1
NEW LABOUR AND THE EURO: THE PRIMACY OF ECONOMICS AS A POLITICAL END[1]
Paper for “The UK and Europe” Panel of the colloquium 'Que reste-t-il de Cool Britannia?
Le Royaume-Uni après huit ans de gouvernement Blair', CÉRIUM, Universitè de Montréal, 4-6 May 2005
David Hine ()
Department of Politics and International Relations
University of Oxford
Draft: please do not quote without permission
Introduction
For many, though not all, governments in Europe, what happens at the European level, however important, does not have dramatic partisan domestic ramifications, given broad cross-party agreement on EU matters. Even when European policy disappoints, this is often seen more as an uncontrollable, exogenously-determined matter, than a failure of the national authorities. Not so in the UK. Parties make political capital out of perceived failures in UK European policy. Parties can become hopelessly split by European questions. Parties in government generally bear responsibility for European policy alone, unlike many continental counterparts, who share burdens with coalition partners. And because a large part of the press is virulently euro-sceptic, and governments court real dangers if they stray too far from its values, parties are at constant risk of getting out of line with public opinion.

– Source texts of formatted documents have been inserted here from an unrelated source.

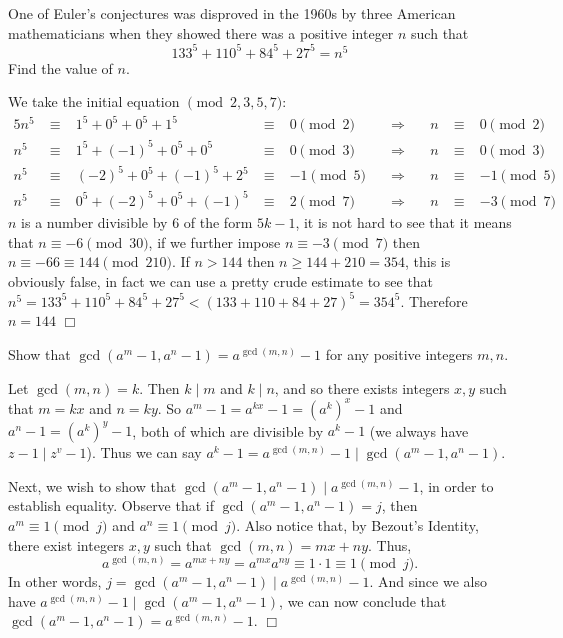 \begin{problem}[M][4][AIME 1989/9]
    One of Euler's conjectures was disproved in the 1960s by three American mathematicians when they showed there was a positive integer $n$ such that
    $$ 133^5 + 110^5 + 84^5 + 27^5 = n^5 $$
    Find the value of $n$.
\end{problem}
\newpageSol
\begin{solution}%
    We take the initial equation $\!\!\!\pmod {2,3,5,7}$:
    \begin{alignat*}{5}
    n^5 &\;\equiv\;& 1^5 + 0^5 + 0^5 + 1^5 
         &\;\equiv\;& 0 \pmod 2
         &\quad \Rightarrow \quad& n 
         &\;\equiv\;& 0 \pmod 2\\
    n^5 &\;\equiv\;& 1^5 + (-1)^5 + 0^5 + 0^5
         &\;\equiv\;& 0 \pmod 3
         &\quad \Rightarrow \quad& n
         &\;\equiv\;& 0 \pmod 3\\
    n^5 &\;\equiv\;& (-2)^5 + 0^5 + (-1)^5 + 2^5
         &\;\equiv\;& -1 \pmod 5
         &\quad \Rightarrow \quad& n
         &\;\equiv\;& -1 \pmod 5\\
    n^5 &\;\equiv\;& 0^5 + (-2)^5 + 0^5 + (-1)^5
         &\;\equiv\;& 2 \pmod 7
         &\quad \Rightarrow \quad& n
         &\;\equiv\;& -3 \pmod 7
    \end{alignat*}
    $n$ is a number divisible by 6 of the form $5k-1$, it is not hard to see that it means that $n \equiv -6 \pmod{30}$, if we further impose $n \equiv -3 \pmod 7$ then $n \equiv -66 \equiv 144 \pmod{ {210}}$. If $n > 144$ then $n \geq 144 + 210 = 354$, this is obviously false, in fact we can use a pretty crude estimate to see that  $n^5 = 133^5 + 110^5 + 84^5 + 27^5 < (133 + 110 + 84 + 27)^5 = 354^5$. Therefore $n = 144$ $\Box$
\end{solution}

\begin{problem}
    Show that $\gcd(a^m-1, a^n-1) = a^{\gcd(m,n)}-1$ for any positive integers $m,n$.
\end{problem}

\begin{solution}
    Let $\gcd(m, n) = k$. Then $k \mid m$ and $k \mid n$, and so there exists integers $x,y$ such that $m = kx$ and $n=ky$. So
    $ a^m - 1 = a^{kx} - 1 = \left(a^k\right)^x - 1 $ and $ a^n - 1 = \left(a^k\right)^y - 1 $, both of which are divisible by $a^{k} -1$ (we always have $z-1 \mid z^v-1$). Thus we can say $a^{k} -1 = a^{\gcd(m,n)}-1 \mid \gcd(a^m-1, a^n-1)$.

    Next, we wish to show that $\gcd(a^m-1, a^n-1) \mid a^{\gcd(m,n)}-1$, in order to establish equality. Observe that if $\gcd(a^m-1, a^n-1) = j$, then $a^m \equiv 1 \pmod j$ and $a^n \equiv 1 \pmod j$. Also notice that, by Bezout's Identity, there exist integers $x,y$ such that $\gcd(m,n)=mx+ny$. Thus,
    \[
        a^{\gcd(m,n)} = a^{mx+ny} = a^{mx}a^{ny} \equiv 1\cdot1\equiv 1 \pmod j.
    \]
    In other words, $j = \gcd(a^m-1, a^n-1) \mid a^{\gcd(m,n)} - 1 $. And since we also have $a^{\gcd(m,n)}-1 \mid \gcd(a^m-1, a^n-1)$, we can now conclude that $\gcd(a^m-1, a^n-1) = a^{\gcd(m,n)} - 1 $. $\Box$
\end{solution} 


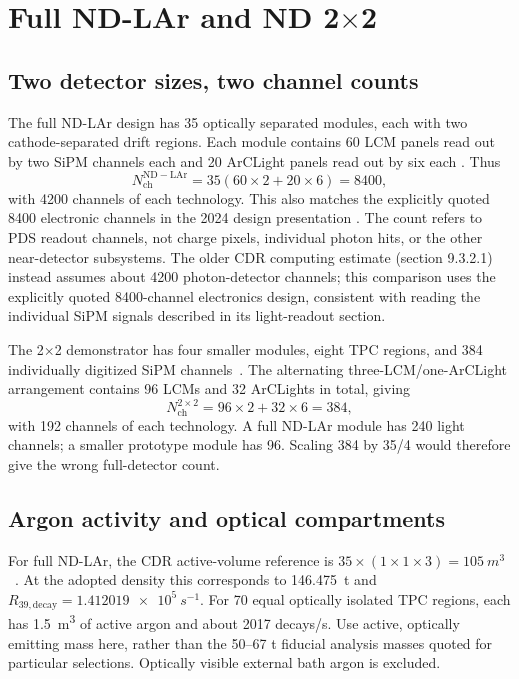 \section{Full ND-LAr and ND 2\texorpdfstring{$\times$}{x}2}
\label{sec:nd2x2}

\subsection{Two detector sizes, two channel counts}

The full ND-LAr design has 35 optically separated modules, each with two
cathode-separated drift regions. Each module contains 60 LCM panels read
out by two SiPM channels each and 20 ArCLight panels read out by six each
\cite{nd_cdr}. Thus
\begin{equation}
\boxed{N_{\mathrm{ch}}^{\mathrm{ND-LAr}}
=35(60\times2+20\times6)=8400,}
\end{equation}
with 4200 channels of each technology. This also matches the explicitly
quoted 8400 electronic channels in the 2024 design presentation
\cite{nd_channels}. The count refers to PDS readout channels, not charge
pixels, individual photon hits, or the other near-detector subsystems.
The older CDR computing estimate (section 9.3.2.1) instead assumes about
4200 photon-detector channels; this comparison uses the explicitly quoted
8400-channel electronics design, consistent with reading the individual
SiPM signals described in its light-readout section.

The 2$\times$2 demonstrator has four smaller modules, eight TPC regions,
and 384 individually digitized SiPM channels~\cite{nd_operation}.
The alternating three-LCM/one-ArCLight arrangement contains 96 LCMs
and 32 ArCLights in total, giving
\begin{equation}
\boxed{N_{\mathrm{ch}}^{2\times2}
=96\times2+32\times6=384,}
\end{equation}
with 192 channels of each technology. A full ND-LAr module has 240 light
channels; a smaller prototype module has 96. Scaling 384 by 35/4 would
therefore give the wrong full-detector count.

\subsection{Argon activity and optical compartments}

For full ND-LAr, the CDR active-volume reference is
$35\times(1\times1\times3)=\SI{105}{m^3}$~\cite{nd_cdr}. At the adopted
 density this corresponds to \SI{146.475}{t} and
$R_{39,\mathrm{decay}}=\SI{1.412019e5}{s^{-1}}$.
For 70 equal optically isolated TPC regions, each has \SI{1.5}{m^3} of
active argon and about 2017 decays/s. Use active, optically emitting mass
here, rather than the 50--67 t fiducial analysis masses quoted for particular
selections. Optically visible external bath argon is excluded.

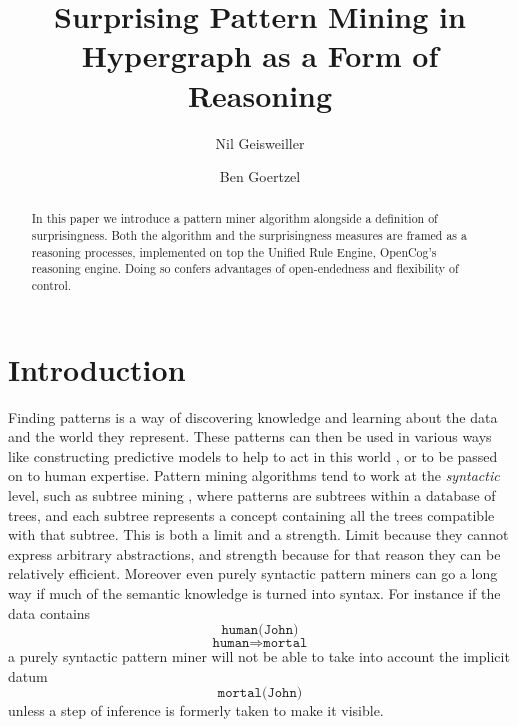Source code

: \documentclass[runningheads]{llncs}
\begin{document}
%
\title{Surprising Pattern Mining in Hypergraph as a Form of Reasoning}
%
%
\author{Nil Geisweiller \and
Ben Goertzel}
%
%
%
\maketitle              %
%

\begin{abstract}
  In this paper we introduce a pattern miner algorithm alongside a
  definition of surprisingness. Both the algorithm and the
  surprisingness measures are framed as a reasoning processes,
  implemented on top the Unified Rule Engine, OpenCog's reasoning
  engine. Doing so confers advantages of open-endedness and
  flexibility of control. 
\end{abstract}

\section{Introduction}

Finding patterns is a way of discovering knowledge and learning about
the data and the world they represent. These patterns can then be used
in various ways like constructing predictive models to help to act in
this world \cite{Jade12Pat}, or to be passed on to human
expertise. Pattern mining algorithms tend to work at the
\emph{syntactic} level, such as subtree mining \cite{Chi2005Freq},
where patterns are subtrees within a database of trees, and each
subtree represents a concept containing all the trees compatible with
that subtree. This is both a limit and a strength. Limit because they
cannot express arbitrary abstractions, and strength because for that
reason they can be relatively efficient. Moreover even purely
syntactic pattern miners can go a long way if much of the semantic
knowledge is turned into syntax. For instance if the data contains
$$\texttt{human(John)}$$
$$\texttt{human}\Rightarrow\texttt{mortal}$$ a purely syntactic
pattern miner will not be able to take into account the implicit
datum $$\texttt{mortal(John)}$$ unless a step of inference is formerly
taken to make it visible.
\end{document}
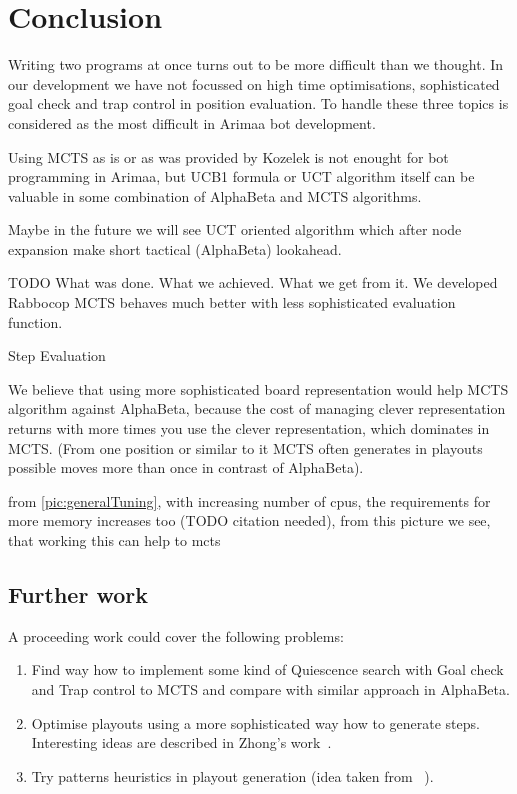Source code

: \chapter{Conclusion}
Writing two programs at once turns out to be more difficult than we thought. In
our development we have not focussed on high time optimisations,
sophisticated goal check and trap control in position evaluation. To handle these three topics is considered as the most difficult in Arimaa bot development.

Using MCTS as is or as was provided by Kozelek is not enought for bot
programming in Arimaa, but UCB1 formula or UCT algorithm itself can be valuable
in some combination of AlphaBeta and MCTS algorithms.

Maybe in the future we will see UCT oriented algorithm which after node expansion make short tactical (AlphaBeta) lookahead.

TODO What was done. What we achieved. What we get from it.
We developed Rabbocop
MCTS behaves much better with less sophisticated evaluation function.

Step Evaluation 

We believe that using more sophisticated board representation would help MCTS
algorithm against AlphaBeta, because the cost of managing clever representation
returns with more times you use the clever representation, which dominates in
MCTS. (From one position or similar to it MCTS often generates in playouts
possible moves more than once in contrast of AlphaBeta).

from \ref{pic:generalTuning}, with increasing number of cpus, the requirements for more memory increases too (TODO citation needed), from this picture we see, that working this can help to mcts


\section{Further work}

A proceeding work could cover the following problems:

\begin{enumerate}
\item Find way how to implement some kind of Quiescence search with Goal check and Trap control to MCTS and compare with similar approach in AlphaBeta.
\item Optimise playouts using a more sophisticated way how to generate steps. Interesting ideas are described in Zhong's work~\cite{ZHONG}.
\item Try patterns heuristics in playout generation (idea taken from ~\cite{PatternsGo,PatternsArimaa}).
\end{enumerate}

This paper is about how New Labour dealt with the issue of euro membership: the central problem of EU policy after 1997. During its time in office the party has faced several big EU-related issues: the euro, constitutional reform, and the challenge of finding a common attitude towards the war in Iraq. The last of these ended in unequivocal failure for the EU as a whole – unquestionably the EU’s most serious split on foreign policy. Constitutional reform in the shape of the Nice Treaty and the Convention and subsequent IGC are cases where the jury is still out, though it may return another damning verdict on May 29 2005. The euro is somewhat different. Views can differ on whether in the current state of economic convergence the euro represents an optimum currency area. It probably does not, and there is an outside chance that its fate could yet hang in the balance if confidence in the wider EU project started to ebb under the pressure of constitutional stalemate and excessive enlargement ambitions. But that looks unlikely. No-one in the EU pretended in the early 1990s that monetary, let alone economic convergence was going to be easy, or that it would not take at least a couple of decades to make the euro an area of real area of economic convergence. But by most technical counts the project was delivered on time, with astonishing success: the locking of currencies, the introduction of notes and coins, and the range of countries (most notably the southern European economies) that joined the project at its outset or shortly thereafter. It was delivered in an environment of falling interest rates, and delivered spectacular debt-servicing and hence budgetary gains to hitherto high-debt governments. True, the currency has been subject to major concerns, first about under-valuation against the dollar, and more recently over-valuation. And its Stability and Growth Pact has been under acute pressure, and shows signs of unravelling. But for all that, the euro is seen across the EU as a success, most of all because of its political value. It appeared in the 1990s to be the policy that would lock European integration in for the next generation. Member-states that subscribed to it demonstrated their commitment to the European project. They had a claim, even the more geographically peripheral ones, to be “at the heart of Europe”.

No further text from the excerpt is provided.